Après 5 ans et demi de procès, le chef et fondateur d’Aube dorée Nikos Michaloliakos, 62 ans, négationniste et admirateur du national-socialisme, a été reconnu coupable d’avoir «dirigé» et «appartenu à une organisation criminelle», ainsi que six autres cadres du parti.

Quelque 45 autres députés et membres d’Aube dorée ont été reconnus coupables d’«appartenance» à une telle organisation, tandis qu’une quinzaine d’autres ont été acquittés.

Seule une dizaine des 68 accusés étaients présents dans une salle d’audience clairsemée, les principaux cadres étant absents à l’énoncé du verdict. Ils connaîtront leur peine lors d’une audience ultérieure, mais ils encourent entre 5 et 15 ans de prison.

Coupable de meurtre

La cour pénale d’Athènes a également reconnu Yorgos Roupakias, membre d’Aube dorée, coupable du meurtre d’un rappeur antifasciste en 2013.

Le militant de gauche Pavlos Fyssas, avait été assassiné à l’arme blanche dans la nuit du 18 septembre 2013, à l’âge de 34 ans, devant un café de son quartier de Keratsini, une banlieue de l’ouest d’Athènes. Son meurtrier, qui a reconnu l’avoir tué, risque la prison à perpétuité.

«Pavlos mon fils, tu as réussi», a déclaré la mère de la victime, Magda Fyssas, très émue après la décision.

«Une grande victoire»

Dehors, la foule a exulté de joie, dès l’annonce du premier verdict. Sur les masques des manifestants, les pancartes et les banderoles, ils proclamaient : «le peuple veut les nazis en prison».
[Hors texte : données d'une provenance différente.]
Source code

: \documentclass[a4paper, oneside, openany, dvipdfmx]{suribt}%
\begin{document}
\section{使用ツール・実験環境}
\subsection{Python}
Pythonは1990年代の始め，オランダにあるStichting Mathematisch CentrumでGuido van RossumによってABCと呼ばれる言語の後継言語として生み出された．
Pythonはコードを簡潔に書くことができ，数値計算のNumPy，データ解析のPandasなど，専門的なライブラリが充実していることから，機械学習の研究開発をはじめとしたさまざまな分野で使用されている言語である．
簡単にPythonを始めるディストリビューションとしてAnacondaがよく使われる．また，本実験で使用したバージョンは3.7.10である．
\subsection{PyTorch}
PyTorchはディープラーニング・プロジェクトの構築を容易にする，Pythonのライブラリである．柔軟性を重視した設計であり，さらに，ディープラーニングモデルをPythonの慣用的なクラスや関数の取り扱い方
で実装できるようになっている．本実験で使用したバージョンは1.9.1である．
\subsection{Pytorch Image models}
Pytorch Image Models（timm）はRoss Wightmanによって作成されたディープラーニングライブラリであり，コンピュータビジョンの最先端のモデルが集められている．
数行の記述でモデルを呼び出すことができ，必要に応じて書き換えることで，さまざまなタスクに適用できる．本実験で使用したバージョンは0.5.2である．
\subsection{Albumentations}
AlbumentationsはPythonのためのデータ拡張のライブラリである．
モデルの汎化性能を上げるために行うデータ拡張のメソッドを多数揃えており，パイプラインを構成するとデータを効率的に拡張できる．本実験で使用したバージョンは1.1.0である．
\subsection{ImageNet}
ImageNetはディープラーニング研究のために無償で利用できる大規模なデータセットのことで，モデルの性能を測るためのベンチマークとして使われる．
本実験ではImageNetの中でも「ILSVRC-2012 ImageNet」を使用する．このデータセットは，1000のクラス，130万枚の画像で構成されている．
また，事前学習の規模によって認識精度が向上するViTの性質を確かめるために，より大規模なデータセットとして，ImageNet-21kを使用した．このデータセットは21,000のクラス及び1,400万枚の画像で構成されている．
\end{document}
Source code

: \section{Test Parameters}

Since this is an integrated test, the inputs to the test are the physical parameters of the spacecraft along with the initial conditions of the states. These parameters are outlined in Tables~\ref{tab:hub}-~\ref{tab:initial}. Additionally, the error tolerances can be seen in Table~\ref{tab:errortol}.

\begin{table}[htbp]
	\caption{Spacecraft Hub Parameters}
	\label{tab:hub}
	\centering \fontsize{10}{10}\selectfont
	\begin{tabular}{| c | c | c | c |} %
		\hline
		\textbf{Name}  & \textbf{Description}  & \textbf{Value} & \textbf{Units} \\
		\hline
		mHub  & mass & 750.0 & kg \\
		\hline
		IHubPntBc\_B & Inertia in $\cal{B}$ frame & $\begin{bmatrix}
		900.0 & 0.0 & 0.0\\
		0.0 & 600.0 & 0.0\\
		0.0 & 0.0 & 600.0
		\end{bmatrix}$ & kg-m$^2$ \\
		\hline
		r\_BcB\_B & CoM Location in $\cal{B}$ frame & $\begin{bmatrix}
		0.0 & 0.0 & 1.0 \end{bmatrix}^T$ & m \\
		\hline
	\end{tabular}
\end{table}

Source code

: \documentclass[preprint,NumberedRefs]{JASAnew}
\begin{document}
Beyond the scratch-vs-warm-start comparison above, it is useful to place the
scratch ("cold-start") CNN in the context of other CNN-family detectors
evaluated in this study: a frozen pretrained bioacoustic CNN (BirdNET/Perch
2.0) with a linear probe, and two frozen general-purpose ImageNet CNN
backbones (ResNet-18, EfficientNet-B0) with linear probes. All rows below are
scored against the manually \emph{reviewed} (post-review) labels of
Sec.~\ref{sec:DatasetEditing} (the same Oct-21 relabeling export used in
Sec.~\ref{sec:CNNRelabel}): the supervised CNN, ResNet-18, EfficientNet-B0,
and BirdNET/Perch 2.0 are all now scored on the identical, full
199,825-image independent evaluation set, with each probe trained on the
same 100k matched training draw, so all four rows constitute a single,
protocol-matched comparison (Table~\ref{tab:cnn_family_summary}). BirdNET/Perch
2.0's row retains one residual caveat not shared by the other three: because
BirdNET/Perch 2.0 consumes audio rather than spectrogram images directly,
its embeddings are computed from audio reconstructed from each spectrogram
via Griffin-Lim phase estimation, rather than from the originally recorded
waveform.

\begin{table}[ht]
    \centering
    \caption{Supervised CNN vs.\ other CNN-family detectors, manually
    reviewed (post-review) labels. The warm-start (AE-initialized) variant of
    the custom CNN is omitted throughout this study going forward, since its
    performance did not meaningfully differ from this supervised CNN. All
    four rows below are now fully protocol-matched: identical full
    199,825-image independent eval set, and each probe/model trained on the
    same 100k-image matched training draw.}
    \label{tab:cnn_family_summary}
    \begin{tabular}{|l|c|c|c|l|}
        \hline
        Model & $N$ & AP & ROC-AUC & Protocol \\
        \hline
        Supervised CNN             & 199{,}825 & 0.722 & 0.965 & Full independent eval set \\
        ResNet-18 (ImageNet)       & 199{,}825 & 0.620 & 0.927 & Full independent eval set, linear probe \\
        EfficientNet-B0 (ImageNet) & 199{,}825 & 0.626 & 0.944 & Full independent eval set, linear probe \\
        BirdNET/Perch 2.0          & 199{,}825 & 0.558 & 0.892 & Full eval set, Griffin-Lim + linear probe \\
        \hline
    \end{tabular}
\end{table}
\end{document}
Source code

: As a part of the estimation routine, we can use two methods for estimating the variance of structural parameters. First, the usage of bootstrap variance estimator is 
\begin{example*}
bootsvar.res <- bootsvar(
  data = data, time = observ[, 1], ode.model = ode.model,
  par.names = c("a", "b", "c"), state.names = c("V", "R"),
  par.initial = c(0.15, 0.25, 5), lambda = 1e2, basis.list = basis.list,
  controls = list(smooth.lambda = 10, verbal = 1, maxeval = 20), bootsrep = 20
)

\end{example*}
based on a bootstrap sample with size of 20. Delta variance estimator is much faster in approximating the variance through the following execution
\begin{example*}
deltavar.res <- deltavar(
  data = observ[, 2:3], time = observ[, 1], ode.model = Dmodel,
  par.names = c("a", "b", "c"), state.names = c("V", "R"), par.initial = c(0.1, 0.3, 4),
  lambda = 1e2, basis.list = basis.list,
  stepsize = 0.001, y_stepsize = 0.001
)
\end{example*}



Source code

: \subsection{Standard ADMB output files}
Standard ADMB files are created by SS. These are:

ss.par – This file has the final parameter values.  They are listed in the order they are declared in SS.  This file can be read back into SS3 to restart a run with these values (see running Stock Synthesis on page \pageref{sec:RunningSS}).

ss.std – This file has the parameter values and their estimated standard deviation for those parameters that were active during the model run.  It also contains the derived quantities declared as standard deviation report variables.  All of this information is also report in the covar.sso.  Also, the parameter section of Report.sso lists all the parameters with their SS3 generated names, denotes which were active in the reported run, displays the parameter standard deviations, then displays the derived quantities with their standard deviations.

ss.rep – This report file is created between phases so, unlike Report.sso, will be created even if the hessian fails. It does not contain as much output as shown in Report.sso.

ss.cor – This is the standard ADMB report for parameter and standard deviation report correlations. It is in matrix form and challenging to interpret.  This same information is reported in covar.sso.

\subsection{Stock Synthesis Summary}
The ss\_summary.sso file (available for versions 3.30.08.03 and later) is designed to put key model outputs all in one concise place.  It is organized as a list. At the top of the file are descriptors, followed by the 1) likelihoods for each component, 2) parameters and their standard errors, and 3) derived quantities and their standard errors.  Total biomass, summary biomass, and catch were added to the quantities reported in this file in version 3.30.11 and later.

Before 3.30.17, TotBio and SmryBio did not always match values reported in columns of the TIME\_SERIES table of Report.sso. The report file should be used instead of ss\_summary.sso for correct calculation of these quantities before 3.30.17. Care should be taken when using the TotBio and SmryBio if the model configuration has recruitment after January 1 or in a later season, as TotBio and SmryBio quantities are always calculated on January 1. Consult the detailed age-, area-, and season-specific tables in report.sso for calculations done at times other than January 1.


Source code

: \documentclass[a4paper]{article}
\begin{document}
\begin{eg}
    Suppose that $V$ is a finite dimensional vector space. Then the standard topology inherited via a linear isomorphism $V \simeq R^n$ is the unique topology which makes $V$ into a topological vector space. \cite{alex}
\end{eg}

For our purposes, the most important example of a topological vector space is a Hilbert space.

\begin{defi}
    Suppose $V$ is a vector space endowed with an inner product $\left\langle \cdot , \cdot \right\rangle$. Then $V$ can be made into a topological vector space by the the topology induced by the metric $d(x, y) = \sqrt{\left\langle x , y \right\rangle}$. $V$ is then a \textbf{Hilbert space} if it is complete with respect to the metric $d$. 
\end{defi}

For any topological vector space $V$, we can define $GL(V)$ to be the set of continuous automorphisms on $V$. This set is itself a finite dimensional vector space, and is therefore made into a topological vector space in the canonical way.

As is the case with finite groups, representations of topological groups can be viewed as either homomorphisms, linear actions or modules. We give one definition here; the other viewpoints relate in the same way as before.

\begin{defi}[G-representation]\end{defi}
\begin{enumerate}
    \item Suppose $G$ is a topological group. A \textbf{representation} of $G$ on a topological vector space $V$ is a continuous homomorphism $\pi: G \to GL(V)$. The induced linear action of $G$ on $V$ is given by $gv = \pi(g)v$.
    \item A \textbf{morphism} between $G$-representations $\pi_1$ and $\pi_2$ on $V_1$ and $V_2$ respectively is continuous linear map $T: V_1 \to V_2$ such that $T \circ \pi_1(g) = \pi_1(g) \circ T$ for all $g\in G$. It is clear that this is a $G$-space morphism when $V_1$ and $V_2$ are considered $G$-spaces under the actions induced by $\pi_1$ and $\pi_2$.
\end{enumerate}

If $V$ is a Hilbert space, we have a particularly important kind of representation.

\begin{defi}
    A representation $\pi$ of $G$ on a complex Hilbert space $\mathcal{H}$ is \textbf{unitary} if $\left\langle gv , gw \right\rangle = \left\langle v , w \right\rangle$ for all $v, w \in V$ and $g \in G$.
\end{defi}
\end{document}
Petite formation depuis les années 90, Aube dorée avait été créée par Nikos Michaloliakos, 62 ans. La débâcle socio-politique après la crise financière de 2010 a profité au parti néonazi, dont des représentants entrent pour la première fois en 2012 au Parlement grec.

A l’époque, des groupes d’hommes en noir sillonnaient les rues d’Athènes, tabassant leurs opposants à coups de pied ou de barres de fer et scandant «Sang, honneur, Aube dorée».

Qualifié d’«historique» par le monde politique et la partie civile, ce procès a entraîné progressivement le déclin de la formation dont la direction renie actuellement l’idéologie nazie. Aux dernières législatives de juillet 2019, Aube dorée n’a obtenu aucun député.